Thirteen weeks after planting in the field, we recorded the survival of plants in all sites. For two sites in each area, we measured gas exchange rates of leaves using an IRGA gas exchange meter, with an ADC Bioscientific portable leaf chamber type PLC4B attached to a leaf chamber analyzer type LCA4 (ADC Bioscientific, Hoddesdon, Herts., UK). We measured the rates of photosynthesis and transpiration on one leaf for each plant from each of the four central blocks by clamping it for 40 sec in natural daylight conditions. We measured gas exchange rates again in April 2004, 23 weeks after planting in the field. We then cut the plants at ground level, dried them, and measured their aboveground biomass and height. We also scored the presence or absence of Melampsora pulcherrima, a common fungal pathogen of M. annua (Longo et al. 1994), for each plant.

We were interested in ecophysiological differentiation due to (1) ploidy by planting-area interactions; (2) ploidy level; (3) planting areas; and (4) distance of seed sources from the contact zone within ploidy levels. To test for these effects, we analyzed photosynthetic rate, transpiration rate, and aboveground biomass and height using a GLM, subjecting datasets to a Box–Cox transformation where necessary. Replicated sites were nested within planting areas, and replicated blocks nested within sites. The distance of seed-source populations from the contact zone (distance class: “near” versus “far”) was nested within ploidy level, and individual seed-source populations were nested within distance class.

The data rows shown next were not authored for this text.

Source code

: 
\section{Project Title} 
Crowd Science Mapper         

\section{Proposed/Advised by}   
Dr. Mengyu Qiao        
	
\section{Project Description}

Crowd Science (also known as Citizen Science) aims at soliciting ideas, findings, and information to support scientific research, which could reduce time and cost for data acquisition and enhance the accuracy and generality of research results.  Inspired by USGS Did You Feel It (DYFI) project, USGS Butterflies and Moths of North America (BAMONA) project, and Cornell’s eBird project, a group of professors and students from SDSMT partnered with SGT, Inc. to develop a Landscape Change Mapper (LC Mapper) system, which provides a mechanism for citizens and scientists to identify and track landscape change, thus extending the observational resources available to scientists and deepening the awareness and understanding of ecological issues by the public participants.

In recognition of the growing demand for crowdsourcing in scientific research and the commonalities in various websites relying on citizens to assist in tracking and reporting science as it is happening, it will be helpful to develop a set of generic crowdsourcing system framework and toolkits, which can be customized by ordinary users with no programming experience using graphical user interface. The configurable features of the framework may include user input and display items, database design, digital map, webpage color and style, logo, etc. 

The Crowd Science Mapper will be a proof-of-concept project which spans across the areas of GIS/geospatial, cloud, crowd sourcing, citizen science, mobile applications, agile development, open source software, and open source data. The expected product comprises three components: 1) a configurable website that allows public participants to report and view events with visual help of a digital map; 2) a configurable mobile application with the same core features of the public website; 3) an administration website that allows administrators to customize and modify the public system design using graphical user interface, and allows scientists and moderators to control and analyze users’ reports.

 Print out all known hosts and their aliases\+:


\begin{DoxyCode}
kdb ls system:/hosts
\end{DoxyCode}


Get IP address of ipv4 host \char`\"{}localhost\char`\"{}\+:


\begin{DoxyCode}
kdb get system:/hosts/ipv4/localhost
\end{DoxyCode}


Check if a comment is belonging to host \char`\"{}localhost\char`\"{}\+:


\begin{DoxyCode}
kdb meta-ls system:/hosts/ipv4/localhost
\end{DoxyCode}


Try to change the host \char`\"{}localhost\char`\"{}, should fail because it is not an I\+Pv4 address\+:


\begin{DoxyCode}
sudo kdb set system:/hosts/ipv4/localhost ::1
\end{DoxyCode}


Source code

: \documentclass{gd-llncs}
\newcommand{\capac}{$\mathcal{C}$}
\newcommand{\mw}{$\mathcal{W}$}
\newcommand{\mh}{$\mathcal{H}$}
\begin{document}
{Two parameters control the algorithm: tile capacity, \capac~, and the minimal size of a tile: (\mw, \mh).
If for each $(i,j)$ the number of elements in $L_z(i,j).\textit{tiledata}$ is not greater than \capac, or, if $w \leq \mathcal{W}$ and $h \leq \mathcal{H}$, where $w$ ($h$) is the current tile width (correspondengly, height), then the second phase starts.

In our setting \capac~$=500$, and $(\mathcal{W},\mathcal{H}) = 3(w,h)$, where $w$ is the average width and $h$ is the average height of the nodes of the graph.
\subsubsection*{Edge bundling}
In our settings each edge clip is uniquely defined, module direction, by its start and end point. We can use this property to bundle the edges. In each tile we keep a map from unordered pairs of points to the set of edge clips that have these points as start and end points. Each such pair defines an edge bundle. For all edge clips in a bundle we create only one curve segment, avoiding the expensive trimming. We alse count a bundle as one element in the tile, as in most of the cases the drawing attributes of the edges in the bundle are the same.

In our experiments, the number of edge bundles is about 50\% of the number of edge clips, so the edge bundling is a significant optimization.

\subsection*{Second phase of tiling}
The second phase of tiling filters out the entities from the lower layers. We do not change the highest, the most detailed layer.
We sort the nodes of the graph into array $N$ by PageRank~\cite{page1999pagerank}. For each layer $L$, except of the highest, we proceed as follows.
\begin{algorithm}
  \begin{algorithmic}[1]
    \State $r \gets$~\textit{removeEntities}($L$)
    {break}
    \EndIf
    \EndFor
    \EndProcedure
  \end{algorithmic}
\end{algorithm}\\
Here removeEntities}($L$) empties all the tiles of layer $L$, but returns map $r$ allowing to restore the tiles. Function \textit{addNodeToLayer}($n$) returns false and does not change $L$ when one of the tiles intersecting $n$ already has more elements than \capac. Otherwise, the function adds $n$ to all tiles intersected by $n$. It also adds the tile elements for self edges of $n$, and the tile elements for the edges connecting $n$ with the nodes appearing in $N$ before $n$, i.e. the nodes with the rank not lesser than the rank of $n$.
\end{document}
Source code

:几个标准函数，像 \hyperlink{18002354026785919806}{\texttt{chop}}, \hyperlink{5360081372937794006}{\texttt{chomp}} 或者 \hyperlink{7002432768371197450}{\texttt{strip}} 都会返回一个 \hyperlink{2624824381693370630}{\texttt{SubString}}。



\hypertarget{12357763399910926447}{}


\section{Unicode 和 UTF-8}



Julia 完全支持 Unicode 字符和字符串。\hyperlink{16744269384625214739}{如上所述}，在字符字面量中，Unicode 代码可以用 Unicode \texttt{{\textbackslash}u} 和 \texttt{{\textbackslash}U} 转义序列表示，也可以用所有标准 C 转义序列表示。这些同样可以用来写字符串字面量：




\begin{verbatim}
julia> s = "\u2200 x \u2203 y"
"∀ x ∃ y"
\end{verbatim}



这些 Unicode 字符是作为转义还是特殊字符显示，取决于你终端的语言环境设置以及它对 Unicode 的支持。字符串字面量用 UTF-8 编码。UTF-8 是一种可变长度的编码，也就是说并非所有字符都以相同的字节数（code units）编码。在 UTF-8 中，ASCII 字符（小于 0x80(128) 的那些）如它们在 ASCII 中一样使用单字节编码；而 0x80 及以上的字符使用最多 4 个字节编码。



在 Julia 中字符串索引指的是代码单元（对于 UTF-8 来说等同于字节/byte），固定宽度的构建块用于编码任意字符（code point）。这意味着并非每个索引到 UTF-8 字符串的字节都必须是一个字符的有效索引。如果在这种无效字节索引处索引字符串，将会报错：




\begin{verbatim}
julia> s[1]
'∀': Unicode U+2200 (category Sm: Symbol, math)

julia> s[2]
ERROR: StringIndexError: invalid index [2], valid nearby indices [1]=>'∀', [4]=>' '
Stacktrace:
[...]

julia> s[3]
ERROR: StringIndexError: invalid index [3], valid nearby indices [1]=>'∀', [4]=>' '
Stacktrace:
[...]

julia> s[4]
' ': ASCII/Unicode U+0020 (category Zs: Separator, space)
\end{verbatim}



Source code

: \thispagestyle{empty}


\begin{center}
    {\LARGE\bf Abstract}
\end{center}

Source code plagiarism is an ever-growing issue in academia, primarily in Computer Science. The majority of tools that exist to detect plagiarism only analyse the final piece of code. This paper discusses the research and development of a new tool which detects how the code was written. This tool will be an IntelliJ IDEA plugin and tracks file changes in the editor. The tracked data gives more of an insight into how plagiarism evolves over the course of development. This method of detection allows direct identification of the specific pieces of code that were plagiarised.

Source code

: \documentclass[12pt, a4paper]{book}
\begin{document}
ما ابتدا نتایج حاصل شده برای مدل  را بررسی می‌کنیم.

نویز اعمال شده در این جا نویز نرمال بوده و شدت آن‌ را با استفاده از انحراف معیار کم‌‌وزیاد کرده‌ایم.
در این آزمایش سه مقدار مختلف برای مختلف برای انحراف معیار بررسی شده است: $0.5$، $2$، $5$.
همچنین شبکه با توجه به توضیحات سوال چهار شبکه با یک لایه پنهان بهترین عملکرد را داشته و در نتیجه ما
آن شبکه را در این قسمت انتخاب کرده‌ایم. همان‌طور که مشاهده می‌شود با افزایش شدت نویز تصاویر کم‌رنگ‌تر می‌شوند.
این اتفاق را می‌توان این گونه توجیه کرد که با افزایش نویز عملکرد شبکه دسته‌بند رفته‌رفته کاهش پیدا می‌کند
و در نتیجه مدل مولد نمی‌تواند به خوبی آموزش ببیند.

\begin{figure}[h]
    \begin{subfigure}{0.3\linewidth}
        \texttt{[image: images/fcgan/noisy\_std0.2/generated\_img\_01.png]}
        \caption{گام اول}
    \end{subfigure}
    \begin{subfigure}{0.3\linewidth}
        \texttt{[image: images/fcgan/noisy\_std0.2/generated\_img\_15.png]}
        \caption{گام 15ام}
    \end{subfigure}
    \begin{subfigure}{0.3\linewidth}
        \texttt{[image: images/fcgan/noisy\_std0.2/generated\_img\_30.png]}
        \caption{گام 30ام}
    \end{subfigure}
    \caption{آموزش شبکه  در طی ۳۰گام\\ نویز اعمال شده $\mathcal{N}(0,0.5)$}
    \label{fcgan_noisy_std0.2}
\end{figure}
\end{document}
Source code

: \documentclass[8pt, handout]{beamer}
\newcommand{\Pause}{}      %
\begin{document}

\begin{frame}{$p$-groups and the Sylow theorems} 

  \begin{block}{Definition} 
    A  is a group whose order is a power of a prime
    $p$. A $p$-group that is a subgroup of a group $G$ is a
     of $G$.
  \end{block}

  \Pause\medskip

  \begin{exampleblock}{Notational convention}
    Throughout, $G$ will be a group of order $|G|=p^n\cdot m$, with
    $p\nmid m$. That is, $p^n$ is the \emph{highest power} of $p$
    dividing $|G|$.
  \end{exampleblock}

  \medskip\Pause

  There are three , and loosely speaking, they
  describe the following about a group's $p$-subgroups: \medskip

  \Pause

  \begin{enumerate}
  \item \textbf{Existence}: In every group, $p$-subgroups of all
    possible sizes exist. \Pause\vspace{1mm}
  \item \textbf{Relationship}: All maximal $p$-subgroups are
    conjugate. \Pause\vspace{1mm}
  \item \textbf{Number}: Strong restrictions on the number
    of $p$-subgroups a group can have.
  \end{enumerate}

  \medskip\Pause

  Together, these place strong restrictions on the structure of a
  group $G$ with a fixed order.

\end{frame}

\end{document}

We treated area, ploidy level, and distance class of source populations from the contact zone as fixed effects, and site and block as random effects. The denominator mean square to test the effect of planting area was provided by sites, and to test the effect of ploidy it was provided by populations. In the analysis of photosynthetic and transpiration rates, we treated photosynthetically active radiation measurements as covariates. We used the central blocks from each site for analysis of aboveground biomass and height, as there was a significant edge effect. We analyzed the presence or absence of M. pulcherrima infection for all plants collected using a binary logistic regression.


We conducted two glasshouse experiments to test the hypothesis that hexaploid M. annua plants are more drought tolerant than diploids, using diploid and hexaploid genotypes from replicated natural contact zones. One experiment was carried out in the summer and one in the winter of 2003. For both experiments, we used seeds collected from six populations in northeast Spain and six in northwest Spain, with three monoecious/androdioecious and three dioecious populations sampled in each region (Table 1). We planted seeds into peat-based compost in a glasshouse in Oxford and transplanted seedlings individually into 7.5-cm square pots. We placed these into randomized blocks, with two subplots per block (Cochran and Cox 1957), each containing one plant from each source population, placed in random order on a 42 cm × 32 cm plastic tray. Twelve blocks were used in the first experiment and five in the second. We imposed a differential watering regime, with one subplot in each block given 14 ml water only when plants were wilting (“drought” treatment) and the other subplot watered daily (“control” treatment). We rerandomized the position of blocks and of pots within sub-blocks approximately weekly during the course of the experiments. Plants that died or were severely affected by disease were removed from the experiment.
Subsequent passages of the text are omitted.